DATA FOR THE TASK
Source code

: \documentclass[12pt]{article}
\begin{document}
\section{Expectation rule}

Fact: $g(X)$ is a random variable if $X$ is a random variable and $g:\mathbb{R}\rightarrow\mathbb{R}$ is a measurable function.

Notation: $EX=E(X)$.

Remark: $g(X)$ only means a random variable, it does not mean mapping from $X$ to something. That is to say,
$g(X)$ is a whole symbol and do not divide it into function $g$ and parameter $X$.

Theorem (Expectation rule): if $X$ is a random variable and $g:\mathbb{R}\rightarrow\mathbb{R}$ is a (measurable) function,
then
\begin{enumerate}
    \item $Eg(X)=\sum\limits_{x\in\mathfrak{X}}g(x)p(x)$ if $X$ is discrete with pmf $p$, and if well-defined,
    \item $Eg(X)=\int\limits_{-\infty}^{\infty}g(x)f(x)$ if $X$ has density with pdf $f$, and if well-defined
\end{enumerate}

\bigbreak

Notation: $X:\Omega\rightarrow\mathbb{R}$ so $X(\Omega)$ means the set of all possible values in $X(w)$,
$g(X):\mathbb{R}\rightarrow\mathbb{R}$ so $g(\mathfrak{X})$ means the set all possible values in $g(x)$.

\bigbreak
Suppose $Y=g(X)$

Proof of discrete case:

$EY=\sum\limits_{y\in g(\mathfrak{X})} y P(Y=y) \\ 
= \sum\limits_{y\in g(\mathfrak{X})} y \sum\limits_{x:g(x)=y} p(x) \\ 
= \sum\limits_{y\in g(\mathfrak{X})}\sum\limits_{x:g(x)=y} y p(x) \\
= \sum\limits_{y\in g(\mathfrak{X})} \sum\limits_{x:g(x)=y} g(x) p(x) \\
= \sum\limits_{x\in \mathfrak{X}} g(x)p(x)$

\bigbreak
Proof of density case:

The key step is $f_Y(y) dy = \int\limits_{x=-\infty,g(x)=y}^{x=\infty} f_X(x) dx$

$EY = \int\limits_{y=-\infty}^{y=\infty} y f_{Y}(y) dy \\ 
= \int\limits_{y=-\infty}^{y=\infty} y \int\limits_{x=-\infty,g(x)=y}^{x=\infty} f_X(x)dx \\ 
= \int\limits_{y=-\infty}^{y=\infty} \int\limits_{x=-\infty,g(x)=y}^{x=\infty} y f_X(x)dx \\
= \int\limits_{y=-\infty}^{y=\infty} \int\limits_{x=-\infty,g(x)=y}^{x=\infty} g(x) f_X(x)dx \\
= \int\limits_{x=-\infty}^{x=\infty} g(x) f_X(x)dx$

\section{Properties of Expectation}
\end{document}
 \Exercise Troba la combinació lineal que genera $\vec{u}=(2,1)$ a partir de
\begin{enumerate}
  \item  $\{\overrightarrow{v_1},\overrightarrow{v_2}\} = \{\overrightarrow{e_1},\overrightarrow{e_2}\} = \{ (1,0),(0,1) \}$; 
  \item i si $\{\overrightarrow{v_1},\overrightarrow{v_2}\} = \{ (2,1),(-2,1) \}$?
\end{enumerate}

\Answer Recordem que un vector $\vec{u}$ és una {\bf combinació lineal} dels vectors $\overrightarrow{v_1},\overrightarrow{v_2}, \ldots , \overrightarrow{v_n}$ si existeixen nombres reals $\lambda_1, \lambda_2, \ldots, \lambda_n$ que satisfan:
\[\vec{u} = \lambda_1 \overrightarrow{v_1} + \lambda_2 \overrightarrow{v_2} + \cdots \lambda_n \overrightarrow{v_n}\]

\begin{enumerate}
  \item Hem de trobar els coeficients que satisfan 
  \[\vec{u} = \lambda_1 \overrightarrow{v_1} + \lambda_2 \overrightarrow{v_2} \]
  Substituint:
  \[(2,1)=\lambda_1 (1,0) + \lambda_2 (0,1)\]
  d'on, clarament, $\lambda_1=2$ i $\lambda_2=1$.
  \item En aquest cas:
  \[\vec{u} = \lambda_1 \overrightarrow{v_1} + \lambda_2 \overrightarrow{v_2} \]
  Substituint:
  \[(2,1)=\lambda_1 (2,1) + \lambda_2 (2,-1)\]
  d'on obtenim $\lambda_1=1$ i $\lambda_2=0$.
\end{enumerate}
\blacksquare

WHAT IS NEEDED
Please reproduce the material in its entirety, exactly as it stands.

COMPLETED EXERCISE
Source code

: \documentclass[12pt]{article}
\begin{document}
\section{Expectation rule}

Fact: $g(X)$ is a random variable if $X$ is a random variable and $g:\mathbb{R}\rightarrow\mathbb{R}$ is a measurable function.

Notation: $EX=E(X)$.

Remark: $g(X)$ only means a random variable, it does not mean mapping from $X$ to something. That is to say,
$g(X)$ is a whole symbol and do not divide it into function $g$ and parameter $X$.

Theorem (Expectation rule): if $X$ is a random variable and $g:\mathbb{R}\rightarrow\mathbb{R}$ is a (measurable) function,
then
\begin{enumerate}
    \item $Eg(X)=\sum\limits_{x\in\mathfrak{X}}g(x)p(x)$ if $X$ is discrete with pmf $p$, and if well-defined,
    \item $Eg(X)=\int\limits_{-\infty}^{\infty}g(x)f(x)$ if $X$ has density with pdf $f$, and if well-defined
\end{enumerate}

\bigbreak

Notation: $X:\Omega\rightarrow\mathbb{R}$ so $X(\Omega)$ means the set of all possible values in $X(w)$,
$g(X):\mathbb{R}\rightarrow\mathbb{R}$ so $g(\mathfrak{X})$ means the set all possible values in $g(x)$.

\bigbreak
Suppose $Y=g(X)$

Proof of discrete case:

$EY=\sum\limits_{y\in g(\mathfrak{X})} y P(Y=y) \\ 
= \sum\limits_{y\in g(\mathfrak{X})} y \sum\limits_{x:g(x)=y} p(x) \\ 
= \sum\limits_{y\in g(\mathfrak{X})}\sum\limits_{x:g(x)=y} y p(x) \\
= \sum\limits_{y\in g(\mathfrak{X})} \sum\limits_{x:g(x)=y} g(x) p(x) \\
= \sum\limits_{x\in \mathfrak{X}} g(x)p(x)$

\bigbreak
Proof of density case:

The key step is $f_Y(y) dy = \int\limits_{x=-\infty,g(x)=y}^{x=\infty} f_X(x) dx$

$EY = \int\limits_{y=-\infty}^{y=\infty} y f_{Y}(y) dy \\ 
= \int\limits_{y=-\infty}^{y=\infty} y \int\limits_{x=-\infty,g(x)=y}^{x=\infty} f_X(x)dx \\ 
= \int\limits_{y=-\infty}^{y=\infty} \int\limits_{x=-\infty,g(x)=y}^{x=\infty} y f_X(x)dx \\
= \int\limits_{y=-\infty}^{y=\infty} \int\limits_{x=-\infty,g(x)=y}^{x=\infty} g(x) f_X(x)dx \\
= \int\limits_{x=-\infty}^{x=\infty} g(x) f_X(x)dx$

\section{Properties of Expectation}
\end{document}
 \Exercise Troba la combinació lineal que genera $\vec{u}=(2,1)$ a partir de
\begin{enumerate}
  \item  $\{\overrightarrow{v_1},\overrightarrow{v_2}\} = \{\overrightarrow{e_1},\overrightarrow{e_2}\} = \{ (1,0),(0,1) \}$; 
  \item i si $\{\overrightarrow{v_1},\overrightarrow{v_2}\} = \{ (2,1),(-2,1) \}$?
\end{enumerate}

\Answer Recordem que un vector $\vec{u}$ és una {\bf combinació lineal} dels vectors $\overrightarrow{v_1},\overrightarrow{v_2}, \ldots , \overrightarrow{v_n}$ si existeixen nombres reals $\lambda_1, \lambda_2, \ldots, \lambda_n$ que satisfan:
\[\vec{u} = \lambda_1 \overrightarrow{v_1} + \lambda_2 \overrightarrow{v_2} + \cdots \lambda_n \overrightarrow{v_n}\]

\begin{enumerate}
  \item Hem de trobar els coeficients que satisfan 
  \[\vec{u} = \lambda_1 \overrightarrow{v_1} + \lambda_2 \overrightarrow{v_2} \]
  Substituint:
  \[(2,1)=\lambda_1 (1,0) + \lambda_2 (0,1)\]
  d'on, clarament, $\lambda_1=2$ i $\lambda_2=1$.
  \item En aquest cas:
  \[\vec{u} = \lambda_1 \overrightarrow{v_1} + \lambda_2 \overrightarrow{v_2} \]
  Substituint:
  \[(2,1)=\lambda_1 (2,1) + \lambda_2 (2,-1)\]
  d'on obtenim $\lambda_1=1$ i $\lambda_2=0$.
\end{enumerate}
\blacksquare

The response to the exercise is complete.